### What to produce
Omit every picture and output the rest of the records exactly as they are.

### Stored data
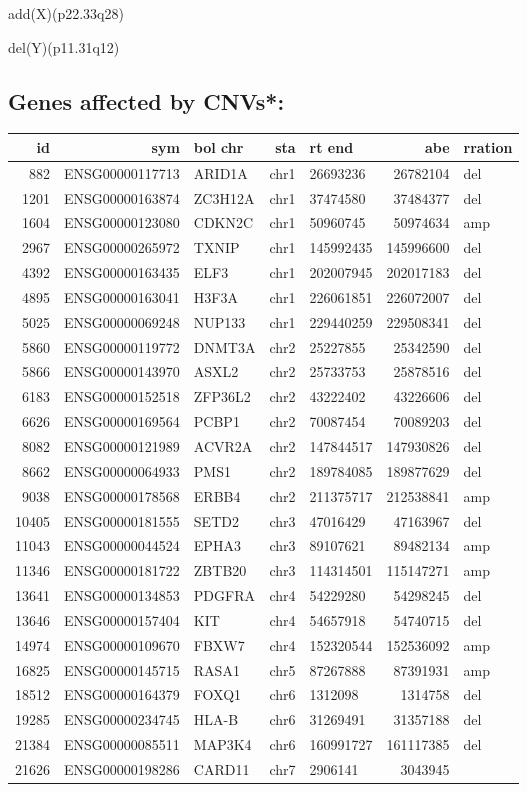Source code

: \documentclass[]{article}
\begin{document}
add(X)(p22.33q28)

del(Y)(p11.31q12)

\hypertarget{genes-affected-by-cnvs}{%
\subsection{Genes affected by CNVs*:}\label{genes-affected-by-cnvs}}

\begin{longtable}[]{@{}rrlrlrl@{}}
\toprule
id & sym & bol chr & sta & rt end & abe & rration\tabularnewline
\midrule
\endhead
882 & ENSG00000117713 & ARID1A & chr1 & 26693236 & 26782104 &
del\tabularnewline
1201 & ENSG00000163874 & ZC3H12A & chr1 & 37474580 & 37484377 &
del\tabularnewline
1604 & ENSG00000123080 & CDKN2C & chr1 & 50960745 & 50974634 &
amp\tabularnewline
2967 & ENSG00000265972 & TXNIP & chr1 & 145992435 & 145996600 &
del\tabularnewline
4392 & ENSG00000163435 & ELF3 & chr1 & 202007945 & 202017183 &
del\tabularnewline
4895 & ENSG00000163041 & H3F3A & chr1 & 226061851 & 226072007 &
del\tabularnewline
5025 & ENSG00000069248 & NUP133 & chr1 & 229440259 & 229508341 &
del\tabularnewline
5860 & ENSG00000119772 & DNMT3A & chr2 & 25227855 & 25342590 &
del\tabularnewline
5866 & ENSG00000143970 & ASXL2 & chr2 & 25733753 & 25878516 &
del\tabularnewline
6183 & ENSG00000152518 & ZFP36L2 & chr2 & 43222402 & 43226606 &
del\tabularnewline
6626 & ENSG00000169564 & PCBP1 & chr2 & 70087454 & 70089203 &
del\tabularnewline
8082 & ENSG00000121989 & ACVR2A & chr2 & 147844517 & 147930826 &
del\tabularnewline
8662 & ENSG00000064933 & PMS1 & chr2 & 189784085 & 189877629 &
del\tabularnewline
9038 & ENSG00000178568 & ERBB4 & chr2 & 211375717 & 212538841 &
amp\tabularnewline
10405 & ENSG00000181555 & SETD2 & chr3 & 47016429 & 47163967 &
del\tabularnewline
11043 & ENSG00000044524 & EPHA3 & chr3 & 89107621 & 89482134 &
amp\tabularnewline
11346 & ENSG00000181722 & ZBTB20 & chr3 & 114314501 & 115147271 &
amp\tabularnewline
13641 & ENSG00000134853 & PDGFRA & chr4 & 54229280 & 54298245 &
del\tabularnewline
13646 & ENSG00000157404 & KIT & chr4 & 54657918 & 54740715 &
del\tabularnewline
14974 & ENSG00000109670 & FBXW7 & chr4 & 152320544 & 152536092 &
amp\tabularnewline
16825 & ENSG00000145715 & RASA1 & chr5 & 87267888 & 87391931 &
amp\tabularnewline
18512 & ENSG00000164379 & FOXQ1 & chr6 & 1312098 & 1314758 &
del\tabularnewline
19285 & ENSG00000234745 & HLA-B & chr6 & 31269491 & 31357188 &
del\tabularnewline
21384 & ENSG00000085511 & MAP3K4 & chr6 & 160991727 & 161117385 &
del\tabularnewline
21626 & ENSG00000198286 & CARD11 & chr7 & 2906141 & 3043945 &

\end{longtable}
\end{document}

### Exercise answer
Source code

: \documentclass[]{article}
\begin{document}
add(X)(p22.33q28)

del(Y)(p11.31q12)

\hypertarget{genes-affected-by-cnvs}{%
\subsection{Genes affected by CNVs*:}\label{genes-affected-by-cnvs}}

\begin{longtable}[]{@{}rrlrlrl@{}}
\toprule
id & sym & bol chr & sta & rt end & abe & rration\tabularnewline
\midrule
\endhead
882 & ENSG00000117713 & ARID1A & chr1 & 26693236 & 26782104 &
del\tabularnewline
1201 & ENSG00000163874 & ZC3H12A & chr1 & 37474580 & 37484377 &
del\tabularnewline
1604 & ENSG00000123080 & CDKN2C & chr1 & 50960745 & 50974634 &
amp\tabularnewline
2967 & ENSG00000265972 & TXNIP & chr1 & 145992435 & 145996600 &
del\tabularnewline
4392 & ENSG00000163435 & ELF3 & chr1 & 202007945 & 202017183 &
del\tabularnewline
4895 & ENSG00000163041 & H3F3A & chr1 & 226061851 & 226072007 &
del\tabularnewline
5025 & ENSG00000069248 & NUP133 & chr1 & 229440259 & 229508341 &
del\tabularnewline
5860 & ENSG00000119772 & DNMT3A & chr2 & 25227855 & 25342590 &
del\tabularnewline
5866 & ENSG00000143970 & ASXL2 & chr2 & 25733753 & 25878516 &
del\tabularnewline
6183 & ENSG00000152518 & ZFP36L2 & chr2 & 43222402 & 43226606 &
del\tabularnewline
6626 & ENSG00000169564 & PCBP1 & chr2 & 70087454 & 70089203 &
del\tabularnewline
8082 & ENSG00000121989 & ACVR2A & chr2 & 147844517 & 147930826 &
del\tabularnewline
8662 & ENSG00000064933 & PMS1 & chr2 & 189784085 & 189877629 &
del\tabularnewline
9038 & ENSG00000178568 & ERBB4 & chr2 & 211375717 & 212538841 &
amp\tabularnewline
10405 & ENSG00000181555 & SETD2 & chr3 & 47016429 & 47163967 &
del\tabularnewline
11043 & ENSG00000044524 & EPHA3 & chr3 & 89107621 & 89482134 &
amp\tabularnewline
11346 & ENSG00000181722 & ZBTB20 & chr3 & 114314501 & 115147271 &
amp\tabularnewline
13641 & ENSG00000134853 & PDGFRA & chr4 & 54229280 & 54298245 &
del\tabularnewline
13646 & ENSG00000157404 & KIT & chr4 & 54657918 & 54740715 &
del\tabularnewline
14974 & ENSG00000109670 & FBXW7 & chr4 & 152320544 & 152536092 &
amp\tabularnewline
16825 & ENSG00000145715 & RASA1 & chr5 & 87267888 & 87391931 &
amp\tabularnewline
18512 & ENSG00000164379 & FOXQ1 & chr6 & 1312098 & 1314758 &
del\tabularnewline
19285 & ENSG00000234745 & HLA-B & chr6 & 31269491 & 31357188 &
del\tabularnewline
21384 & ENSG00000085511 & MAP3K4 & chr6 & 160991727 & 161117385 &
del\tabularnewline
21626 & ENSG00000198286 & CARD11 & chr7 & 2906141 & 3043945 &

\end{longtable}
\end{document}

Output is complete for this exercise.